EXERCISE GOAL:
Given the records below, pull every line with the word "allows" into the answer.

[Stored data]
Segment Open
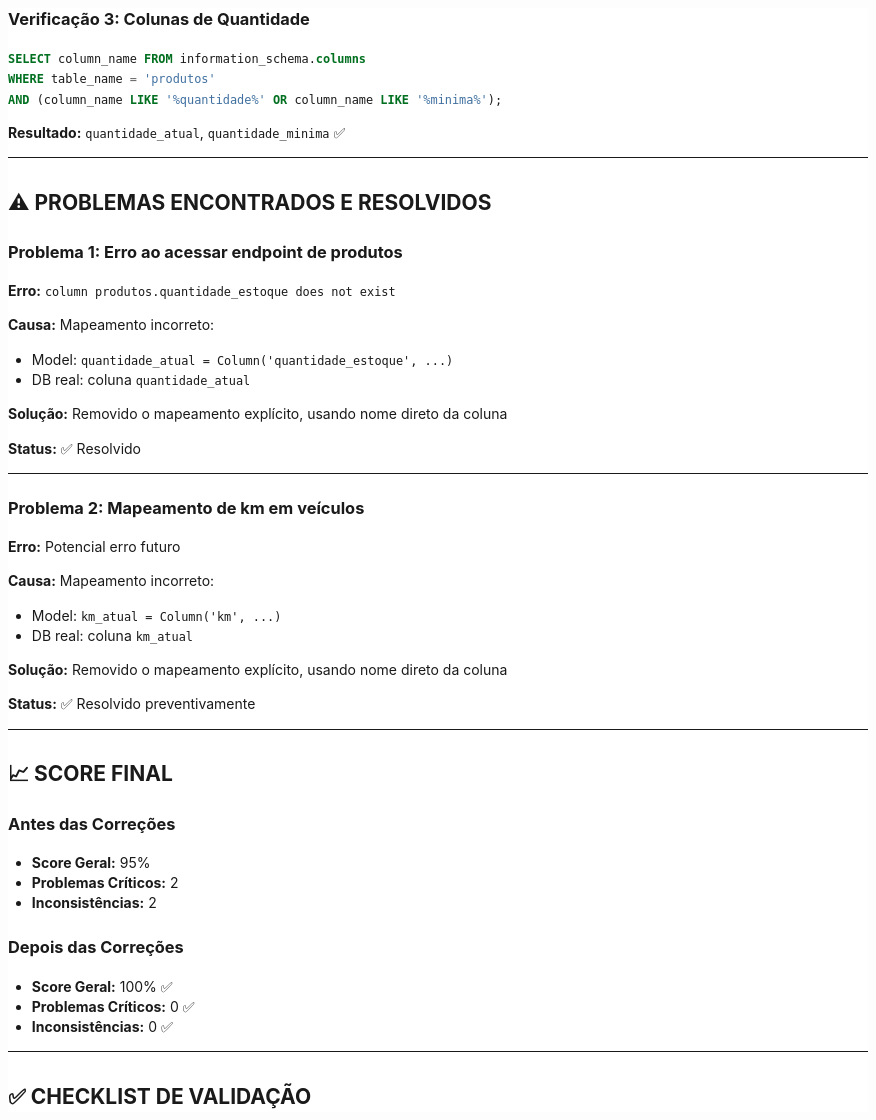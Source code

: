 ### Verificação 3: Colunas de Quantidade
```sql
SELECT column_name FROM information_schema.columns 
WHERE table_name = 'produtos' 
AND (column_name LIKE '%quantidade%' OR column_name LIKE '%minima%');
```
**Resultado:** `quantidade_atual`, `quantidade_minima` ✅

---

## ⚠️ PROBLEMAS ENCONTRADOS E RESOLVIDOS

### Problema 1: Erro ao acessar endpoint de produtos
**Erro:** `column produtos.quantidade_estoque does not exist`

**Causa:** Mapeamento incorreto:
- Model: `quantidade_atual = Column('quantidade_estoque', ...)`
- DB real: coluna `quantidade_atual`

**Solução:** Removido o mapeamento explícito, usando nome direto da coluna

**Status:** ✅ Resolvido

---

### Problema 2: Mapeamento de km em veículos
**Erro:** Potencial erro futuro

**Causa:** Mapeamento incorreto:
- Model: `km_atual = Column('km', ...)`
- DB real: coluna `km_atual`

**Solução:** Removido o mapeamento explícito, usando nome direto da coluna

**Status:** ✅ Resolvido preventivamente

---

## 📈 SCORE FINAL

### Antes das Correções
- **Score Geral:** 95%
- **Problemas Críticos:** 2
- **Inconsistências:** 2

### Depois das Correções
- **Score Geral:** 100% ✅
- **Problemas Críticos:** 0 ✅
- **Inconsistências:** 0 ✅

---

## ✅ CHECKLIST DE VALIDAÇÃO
Segment Closed
Segment Open
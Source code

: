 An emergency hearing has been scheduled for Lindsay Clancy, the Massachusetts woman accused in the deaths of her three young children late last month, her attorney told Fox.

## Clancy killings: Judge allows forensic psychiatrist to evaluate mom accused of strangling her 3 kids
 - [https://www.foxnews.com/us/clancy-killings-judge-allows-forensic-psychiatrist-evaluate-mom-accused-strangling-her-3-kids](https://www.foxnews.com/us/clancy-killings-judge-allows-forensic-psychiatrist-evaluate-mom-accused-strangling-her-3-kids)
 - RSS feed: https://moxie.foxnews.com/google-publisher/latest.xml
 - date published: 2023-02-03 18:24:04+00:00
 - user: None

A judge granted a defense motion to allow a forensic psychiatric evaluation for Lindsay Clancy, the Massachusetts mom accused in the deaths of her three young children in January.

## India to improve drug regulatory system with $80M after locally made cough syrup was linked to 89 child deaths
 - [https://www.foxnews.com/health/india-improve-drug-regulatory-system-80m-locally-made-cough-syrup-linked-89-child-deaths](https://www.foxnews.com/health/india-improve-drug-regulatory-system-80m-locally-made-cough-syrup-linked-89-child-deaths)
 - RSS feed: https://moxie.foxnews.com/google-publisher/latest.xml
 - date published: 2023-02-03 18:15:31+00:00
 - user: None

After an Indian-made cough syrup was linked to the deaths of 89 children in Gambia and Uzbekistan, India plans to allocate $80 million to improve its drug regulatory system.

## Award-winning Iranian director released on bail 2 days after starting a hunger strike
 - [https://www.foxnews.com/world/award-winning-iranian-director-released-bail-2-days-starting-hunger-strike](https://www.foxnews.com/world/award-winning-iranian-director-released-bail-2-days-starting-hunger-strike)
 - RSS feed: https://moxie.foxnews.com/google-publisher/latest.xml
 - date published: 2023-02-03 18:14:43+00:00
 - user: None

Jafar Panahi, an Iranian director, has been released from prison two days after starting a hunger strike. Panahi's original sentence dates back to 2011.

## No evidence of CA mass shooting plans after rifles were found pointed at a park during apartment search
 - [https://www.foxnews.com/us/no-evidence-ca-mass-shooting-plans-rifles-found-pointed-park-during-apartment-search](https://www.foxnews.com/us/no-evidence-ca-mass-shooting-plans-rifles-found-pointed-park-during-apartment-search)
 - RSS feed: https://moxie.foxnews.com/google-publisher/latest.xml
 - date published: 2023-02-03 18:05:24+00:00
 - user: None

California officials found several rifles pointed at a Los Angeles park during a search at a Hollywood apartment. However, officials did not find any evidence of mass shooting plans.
Segment Closed
TASK OUTPUT:
## Clancy killings: Judge allows forensic psychiatrist to evaluate mom accused of strangling her 3 kids
 - [https://www.foxnews.com/us/clancy-killings-judge-allows-forensic-psychiatrist-evaluate-mom-accused-strangling-her-3-kids](https://www.foxnews.com/us/clancy-killings-judge-allows-forensic-psychiatrist-evaluate-mom-accused-strangling-her-3-kids)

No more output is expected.